:: Dataset entries

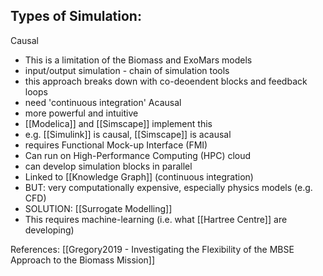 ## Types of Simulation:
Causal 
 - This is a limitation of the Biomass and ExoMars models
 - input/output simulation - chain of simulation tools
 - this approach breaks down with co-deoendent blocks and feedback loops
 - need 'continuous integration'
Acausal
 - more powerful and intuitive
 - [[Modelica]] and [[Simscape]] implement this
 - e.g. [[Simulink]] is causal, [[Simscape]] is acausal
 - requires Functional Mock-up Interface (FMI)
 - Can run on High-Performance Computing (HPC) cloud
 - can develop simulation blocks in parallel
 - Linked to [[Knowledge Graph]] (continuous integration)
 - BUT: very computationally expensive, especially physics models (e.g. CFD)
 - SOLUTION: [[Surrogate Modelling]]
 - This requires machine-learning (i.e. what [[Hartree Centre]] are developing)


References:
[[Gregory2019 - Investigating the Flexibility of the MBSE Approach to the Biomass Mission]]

::::
:: Dataset entries

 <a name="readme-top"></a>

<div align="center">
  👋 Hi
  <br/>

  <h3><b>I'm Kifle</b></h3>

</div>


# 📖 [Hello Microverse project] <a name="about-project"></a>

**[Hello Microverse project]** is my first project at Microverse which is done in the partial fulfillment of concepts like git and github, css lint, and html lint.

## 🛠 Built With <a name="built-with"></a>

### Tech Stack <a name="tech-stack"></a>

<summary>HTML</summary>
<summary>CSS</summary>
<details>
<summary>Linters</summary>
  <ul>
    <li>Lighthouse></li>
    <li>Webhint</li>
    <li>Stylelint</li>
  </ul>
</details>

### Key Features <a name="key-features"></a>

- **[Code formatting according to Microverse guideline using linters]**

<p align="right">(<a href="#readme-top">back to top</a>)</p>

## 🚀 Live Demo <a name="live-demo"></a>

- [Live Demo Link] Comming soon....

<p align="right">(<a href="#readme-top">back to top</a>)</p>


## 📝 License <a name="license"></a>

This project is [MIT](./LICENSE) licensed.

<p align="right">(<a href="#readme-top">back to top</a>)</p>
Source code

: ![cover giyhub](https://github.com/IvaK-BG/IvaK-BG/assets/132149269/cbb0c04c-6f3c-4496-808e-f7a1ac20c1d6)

::::

From the line holding "- more powerful and intuitive" to the line holding "[[Gregory2019 - Investigating", inclusive, restate each line above exactly as written.

 - more powerful and intuitive
 - [[Modelica]] and [[Simscape]] implement this
 - e.g. [[Simulink]] is causal, [[Simscape]] is acausal
 - requires Functional Mock-up Interface (FMI)
 - Can run on High-Performance Computing (HPC) cloud
 - can develop simulation blocks in parallel
 - Linked to [[Knowledge Graph]] (continuous integration)
 - BUT: very computationally expensive, especially physics models (e.g. CFD)
 - SOLUTION: [[Surrogate Modelling]]
 - This requires machine-learning (i.e. what [[Hartree Centre]] are developing)


References:
[[Gregory2019 - Investigating the Flexibility of the MBSE Approach to the Biomass Mission]]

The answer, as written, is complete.